1. Incorrect EC 6.4.1.3 in UniProt/EMBL entry
2. Wrong GO annotations via GO_REF:0000003 (EC-to-GO mapping)
3. Incorrect keyword propagation (Ligase, Transferase)
4. TreeGrafter using PANTHER family instead of correct subfamily

GO Annotation Impact:
| Annotation | Status |
|------------|--------|
| GO:0003989 (acetyl-CoA carboxylase) | REMOVE - opposite function |
| GO:0004658 (propionyl-CoA carboxylase) | REMOVE - based on wrong EC |
| GO:0006633 (fatty acid biosynthesis) | REMOVE - wrong pathway |
| GO:2001295 (malonyl-CoA biosynthesis) | REMOVE - opposite direction |
| GO:0016740 (transferase) | REMOVE - not a transferase |
| GO:0016874 (ligase) | REMOVE - not a ligase |
| GO:0016831 (carboxy-lyase) | ACCEPT - CORRECT |
| GO:0005975 (carbohydrate metabolism) | KEEP_AS_NON_CORE |
| GO:0090410 (malonate catabolism) | NEW - core BP |

Conclusion: GEMs can catch annotation errors that automated pipelines propagate from sequence homology. The malonate decarboxylase case shows how a single incorrect EC assignment cascades through multiple annotation sources.

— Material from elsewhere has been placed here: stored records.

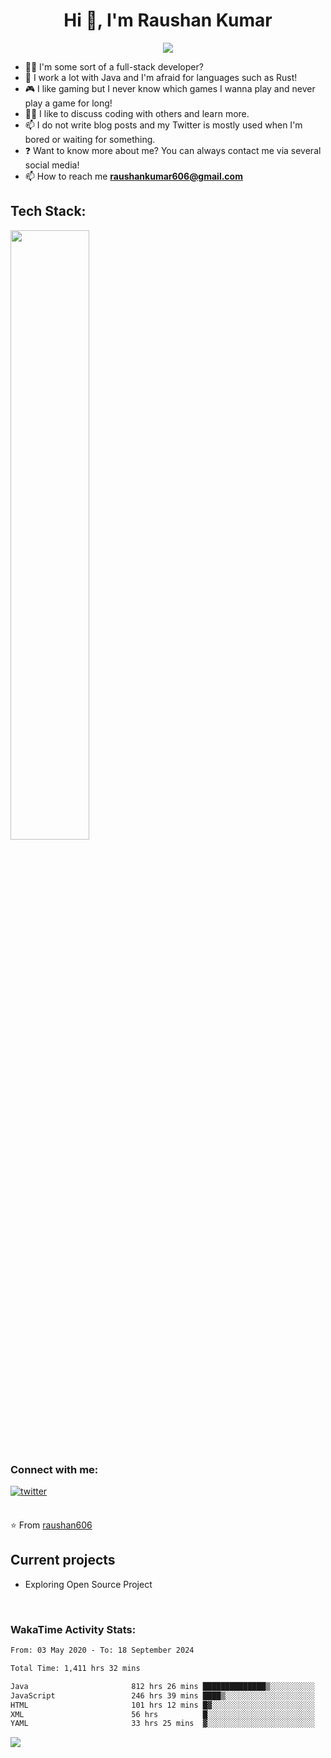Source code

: 

<h1 align="center">Hi 👋, I'm Raushan Kumar</h1>
<p align="center">
<img src="https://readme-typing-svg.herokuapp.com/?color=45B6C4&width=380&height=45&lines=Junior+Software+Engineer;Java+Software+Developer;Interseted+in+Backend;Nice+To+Meet+You+...&center=true"></a>
</p>

- 👨‍💻 I'm some sort of a full-stack developer?
- 🌱 I work a lot with Java and I'm afraid for languages such as Rust!
- 🎮 I like gaming but I never know which games I wanna play and never play a game for long!
- 👯‍♀️ I like to discuss coding with others and learn more.
- 📫 I do not write blog posts and my Twitter is mostly used when I'm bored or waiting for something.
- ❓ Want to know more about me? You can always contact me via several social media!
- 📫 How to reach me **raushankumar606@gmail.com**

<h2 align="left">Tech Stack:</h2>
<div>
<!-- 	<img src="https://github.com/yurijserrano/Github-Profile-Readme-Logos/blob/master/programming%20languages/java.svg" width="50" height="50" alt="Java" />
<img src="https://github.com/yurijserrano/Github-Profile-Readme-Logos/blob/master/databases/mysql.svg" width="50" height="50" alt="MySQL" />
<img src="https://github.com/yurijserrano/Github-Profile-Readme-Logos/blob/master/databases/postgresql.svg" width="50" height="50" alt="PostgreSQL" />
	<img src="https://github.com/yurijserrano/Github-Profile-Readme-Logos/blob/master/databases/redis.svg" width="50" height="50" alt="Redis" />
	<img src="https://github.com/yurijserrano/Github-Profile-Readme-Logos/blob/master/cloud/azure.svg" width="50" height="50" alt="Azure" />
	<img src="https://github.com/yurijserrano/Github-Profile-Readme-Logos/blob/master/cloud/docker.svg" width="50" height="50" alt="Docker" />
	<img src="https://github.com/yurijserrano/Github-Profile-Readme-Logos/blob/master/databases/mysql.svg" width="50" height="50" alt="Kubernetes" />
	<img src="https://github.com/yurijserrano/Github-Profile-Readme-Logos/blob/master/frameworks/spring.svg" width="50" height="50" alt="Spring" />
	<img src="https://github.com/yurijserrano/Github-Profile-Readme-Logos/blob/master/others/git.svg" width="50" height="50" alt="Git" />
	<img src="https://github.com/yurijserrano/Github-Profile-Readme-Logos/blob/master/cloud/gitlab.svg" width="50" height="50" alt="Gitlab" />
	<img src="https://github.com/yurijserrano/Github-Profile-Readme-Logos/blob/master/ides/intellij.svg" width="50" height="50" alt="Intellij" />
 <img src="https://github.com/yurijserrano/Github-Profile-Readme-Logos/blob/master/ides/eclipse.png" width="50" height="50" alt="Eclipse" />
 <img src="https://github.com/yurijserrano/Github-Profile-Readme-Logos/blob/master/text%20editors/notepad%2B%2B.png" width="50" height="50" alt="Notepad++" />
 <img src="https://github.com/yurijserrano/Github-Profile-Readme-Logos/blob/master/text%20editors/vscode.svg" width="50" height="50" alt="Vscode" />
 <img src="https://github.com/yurijserrano/Github-Profile-Readme-Logos/blob/master/others/html.svg" width="50" height="50" alt="HTML" />
 <img src="https://github.com/yurijserrano/Github-Profile-Readme-Logos/blob/master/others/css.svg" width="50" height="50" alt="CSS" />
	 -->

 <p align="left">
  <a href="https://skillicons.dev">
    <img src="https://skillicons.dev/icons?i=java,spring,azure,git,kubernetes,docker,postgres,mysql,css,html,eclipse,githubactions,powershell,postman,windows,gitlab,idea,hibernate,maven,vscode,c,vim" width="50%" height="50%"/>
  </a>
</p>
</div>

<h3 align="left">Connect with me:</h3> 
<div align="left">
<!-- <a href="https://linkedin.com/in/u77w41" target="_blank">
<img src=https://img.shields.io/badge/linkedin-%231E77B5.svg?&style=for-the-badge&logo=linkedin&logoColor=white alt=linkedin style="margin-bottom: 5px;" />
</a>  -->
<!-- <a href="https://github.com/u77w41" target="_blank">
<img src=https://img.shields.io/badge/github-%2324292e.svg?&style=for-the-badge&logo=github&logoColor=white alt=github style="margin-bottom: 5px;" />
</a> -->
<a href="https://twitter.com/UjjwalCh0wdhury" target="_blank">
<img src=https://img.shields.io/badge/twitter-%2300acee.svg?&style=for-the-badge&logo=twitter&logoColor=white alt=twitter style="margin-bottom: 5px;" />
</a>

</div>  
  
<br/> 
  
⭐️ From [raushan606](https://github.com/raushan606)


## Current projects
<!-- - [DiscordWhois](https://discordwhois.xyz) ━ A provider to lookup discord users / guilds!
- [RandomAPI](https://random.rest) (RaPI) ━ A small API that gives random everything from images to quotes -->
- Exploring Open Source Project 
</div>

<br />
	

### WakaTime Activity Stats:
	
	
<!--START_SECTION:waka-->

```txt
From: 03 May 2020 - To: 18 September 2024

Total Time: 1,411 hrs 32 mins

Java                       812 hrs 26 mins ██████████████▒░░░░░░░░░░   57.56 %
JavaScript                 246 hrs 39 mins ████▒░░░░░░░░░░░░░░░░░░░░   17.47 %
HTML                       101 hrs 12 mins █▓░░░░░░░░░░░░░░░░░░░░░░░   07.17 %
XML                        56 hrs          █░░░░░░░░░░░░░░░░░░░░░░░░   03.97 %
YAML                       33 hrs 25 mins  ▓░░░░░░░░░░░░░░░░░░░░░░░░   02.37 %
```

<!--END_SECTION:waka-->

![](https://komarev.com/ghpvc/?username=raushan606&color=green)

gcvP - Previously Reviewed

gcvP was already reviewed (status: COMPLETE). The discrepancy was resolved:
- GEM assigned 3 EC activities (1.4.4.2; 1.8.1.4; 2.1.2.10) to GcvP
- UniProt correctly has only EC 1.4.4.2
- The extra ECs (1.8.1.4 = L protein, 2.1.2.10 = T protein) belong to other GCV complex subunits
- This is a GEM over-annotation issue where complex activities were assigned to individual subunits

ecm Review - ANOTHER GO ANNOTATION ERROR

Reviewed: META1_0180 (ecm) - Ethylmalonyl-CoA mutase (Swiss-Prot Q49115)

Key Discovery: GO:0004494 (methylmalonyl-CoA mutase activity) is incorrectly assigned to ecm.

Enzyme EC Substrate Product
methylmalonyl-CoA mutase 5.4.99.2 (R)-methylmalonyl-CoA succinyl-CoA
ethylmalonyl-CoA mutase 5.4.99.63 (2R)-ethylmalonyl-CoA (2S)-methylsuccinyl-CoA

The annotation was incorrectly transferred based on sequence similarity. These are homologous enzymes but with different substrate specificities.

Recommendation: Request new GO term "ethylmalonyl-CoA mutase activity" for EC 5.4.99.63.

The GEM's noEC was because the enzyme wasn't assigned EC 5.4.99.63 until Good et al. 2015 (PMID:25448820).

sucB Review - Straightforward Case

Reviewed: META1_1541 (sucB) - Dihydrolipoyllysine-residue succinyltransferase (TrEMBL C5B053)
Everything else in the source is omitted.